Stoilovemetri
Edisi Khusus Jalan-Jalan
Jika
di kimia punya stoikiometri, aku pun tak mau kalah. Aku perkenalkan
stoilovemetri. Hahaha, tawaku ala nenek lampir sambil tetap mencoba konsentrasi
pada rumus-rumus, angka-angka dan bagan-bagan yang tertera pada layar laptopku.
Ini perihal LKS stoikiometri yang kurancang dengan menerapkan komponen contextual teaching learning (khekhe,
keren sekali bukan? tapi ntah apa-apa). Sebagai informasi, aku mengerjakannya
sampai sepertiga malam yang hening. Mengingat besoknya jalan-jalan, aku harus
sudah lepas dari jeratan stoikiometri. Cukup stoilovemetri yang menjeratku. Batusangkar,
I’m coming.
Kalau
stoikiometri adalah perhitungan kimia yang bergulat dengan kuantitas komposisi
dan reaksi kimia zat, stoilovemetri adalah perhitungan cinta yang magis. Tanpa
rumus matematis tapi bisa didapatkan hasil yang cukup klinis. Kalau
stoikiometri bermula dari konsep mol, stoilovemetri bermula dari konsep nol.
Nol
yang berdiri sendiri berarti tak ada. Sedang bila digabung dengan angka lainnya
barulah dia menjadi ada. Di kancah stoilovemetri ini, aku memperhitungkan
diriku sebagai angka nol, tidak ada kala sendiri. Namun, ketika aku memiliki
sesuatu yang kucintai, barulah aku merasa ada bahkan sebanyak yang tak kukira.
Kata temanku, aku mempunyai kebiasaan aneh. Terlalu fanatik mencintai sesuatu.
Aku rela mendengar satu saja lagu yang kusuka berulang-ulang seminggu lamanya.

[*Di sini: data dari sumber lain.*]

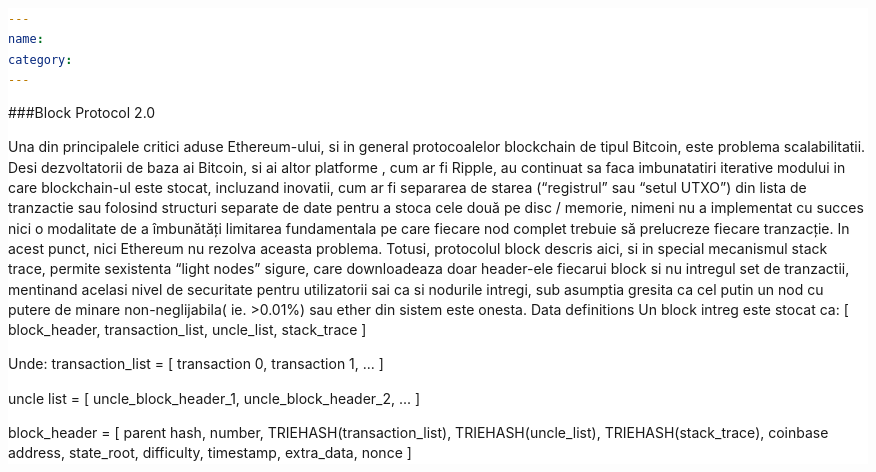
 ```yaml
---
name: 
category: 
---
```


###Block Protocol 2.0

Una din principalele critici aduse Ethereum-ului, si in general protocoalelor blockchain de tipul Bitcoin, este  problema scalabilitatii. Desi dezvoltatorii de baza ai Bitcoin, si ai altor platforme , cum ar fi Ripple, au continuat sa faca imbunatatiri iterative modului in care blockchain-ul este stocat, incluzand inovatii, cum ar fi separarea de starea (“registrul” sau “setul UTXO”) din lista de tranzactie sau folosind structuri separate de date pentru a stoca cele două  pe disc / memorie, nimeni nu a implementat cu succes nici o modalitate de a îmbunătăți limitarea fundamentala pe care fiecare nod complet trebuie să prelucreze fiecare tranzacție. In acest punct, nici Ethereum nu rezolva aceasta problema. Totusi, protocolul block descris aici, si in special mecanismul stack trace, permite sexistenta “light nodes” sigure, care downloadeaza doar header-ele fiecarui block si nu intregul set de tranzactii, mentinand acelasi nivel de securitate pentru utilizatorii sai ca si nodurile intregi, sub asumptia gresita ca cel putin un nod cu putere de minare  non-neglijabila( ie. >0.01%) sau ether din sistem este onesta.
Data definitions
Un block intreg este stocat ca:
[
    block_header,
    transaction_list,
    uncle_list,
    stack_trace
]

Unde:
transaction_list = [
    transaction 0,
    transaction 1,
    ...
]

uncle list = [
    uncle_block_header_1,
    uncle_block_header_2,
    ...
]

block_header = [
    parent hash,
    number,
    TRIEHASH(transaction_list),
    TRIEHASH(uncle_list),
    TRIEHASH(stack_trace),
    coinbase address,
    state_root,
    difficulty,
    timestamp,
    extra_data,
    nonce
]
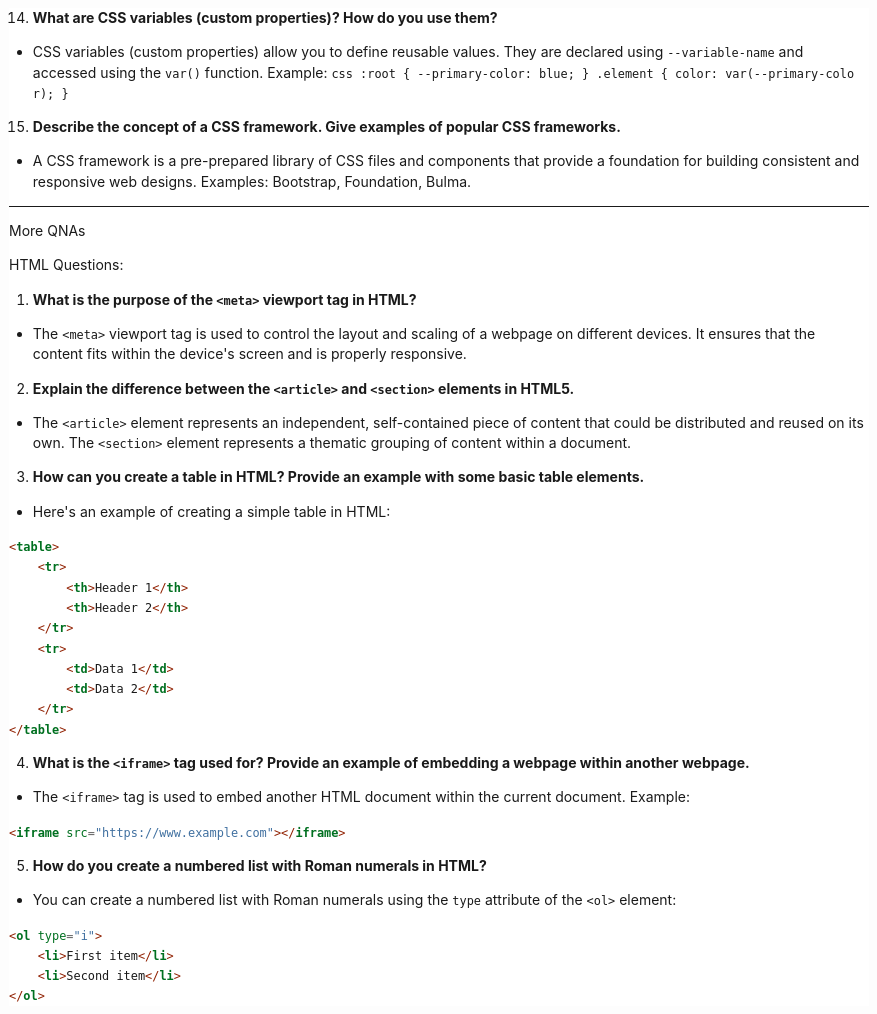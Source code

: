 14. **What are CSS variables (custom properties)? How do you use them?**
  -  CSS variables (custom properties) allow you to define reusable values. They are declared using `--variable-name` and accessed using the `var()` function. Example:
    ```css
    :root {
        --primary-color: blue;
    }
    .element {
        color: var(--primary-color);
    }
    ```

15. **Describe the concept of a CSS framework. Give examples of popular CSS frameworks.**
  -  A CSS framework is a pre-prepared library of CSS files and components that provide a foundation for building consistent and responsive web designs. Examples: Bootstrap, Foundation, Bulma.

---

More QNAs

HTML Questions:

1. **What is the purpose of the `<meta>` viewport tag in HTML?**
 -  The `<meta>` viewport tag is used to control the layout and scaling of a webpage on different devices. It ensures that the content fits within the device's screen and is properly responsive.

2. **Explain the difference between the `<article>` and `<section>` elements in HTML5.**
 -  The `<article>` element represents an independent, self-contained piece of content that could be distributed and reused on its own. The `<section>` element represents a thematic grouping of content within a document.

3. **How can you create a table in HTML? Provide an example with some basic table elements.**
 -  Here's an example of creating a simple table in HTML:
   ```html
   <table>
       <tr>
           <th>Header 1</th>
           <th>Header 2</th>
       </tr>
       <tr>
           <td>Data 1</td>
           <td>Data 2</td>
       </tr>
   </table>
   ```

4. **What is the `<iframe>` tag used for? Provide an example of embedding a webpage within another webpage.**
 -  The `<iframe>` tag is used to embed another HTML document within the current document. Example:
   ```html
   <iframe src="https://www.example.com"></iframe>
   ```

5. **How do you create a numbered list with Roman numerals in HTML?**
 -  You can create a numbered list with Roman numerals using the `type` attribute of the `<ol>` element:
   ```html
   <ol type="i">
       <li>First item</li>
       <li>Second item</li>
   </ol>
   ```
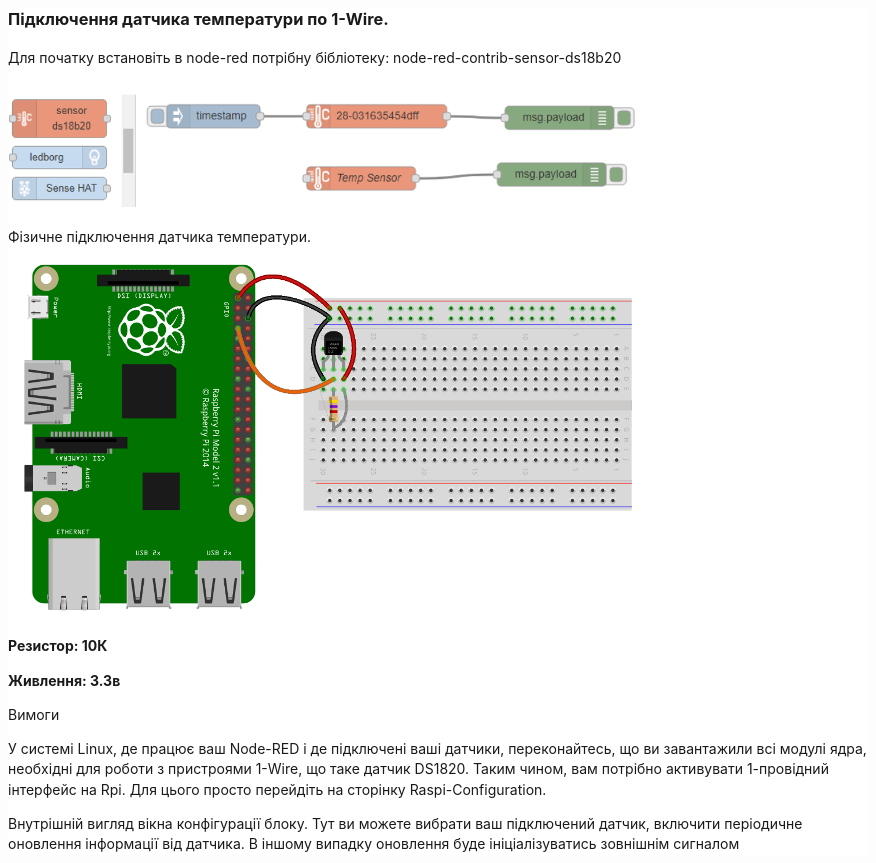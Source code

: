 

### Підключення датчика температури по 1-Wire.

 Для початку встановіть в node-red потрібну бібліотеку: node-red-contrib-sensor-ds18b20

![img](RPIMedia/7.png)

Фізичне підключення датчика температури.

![img](RPIMedia/8.png)

 **Резистор: 10К**

**Живлення: 3.3в**

Вимоги

У системі Linux, де працює ваш Node-RED і де підключені ваші датчики, переконайтесь, що ви завантажили всі модулі ядра, необхідні для роботи з пристроями 1-Wire, що таке датчик DS1820. Таким чином, вам потрібно активувати 1-провідний інтерфейс на Rpi. Для цього просто перейдіть на сторінку Raspi-Configuration.

Внутрішній вигляд вікна конфігурації блоку. Тут ви можете вибрати ваш підключений датчик, включити періодичне оновлення інформації від датчика. В іншому випадку оновлення буде ініціалізуватись зовнішнім сигналом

Menangis terisak-isak jika ada yang menghina Ganto, hati keduaku. Marah menggebu-gebu jika Naruto, Conan, Doraemon
dan penulis favoritku disepelekan. Dan berbicara yang buruk tentang
Batusangkarku, hatiku bisa meradang.
Kadang
aku bertanya, siapa aku harus sebegitu marah? Jawabannya ternyata ada di
stoilovemetri. Aku adalah angka nol yang dikalikan dengan angka terbesar
sekalipun hasilnya tetap saja nol. Sebesar apapun aku mencintai hal tersebut,
aku kembali kewujudku semula yaitu tak ada. Ternyata mencintai membuatmu ada
meski cinta itu sendiri selalu bergerak menuju ketiadaan.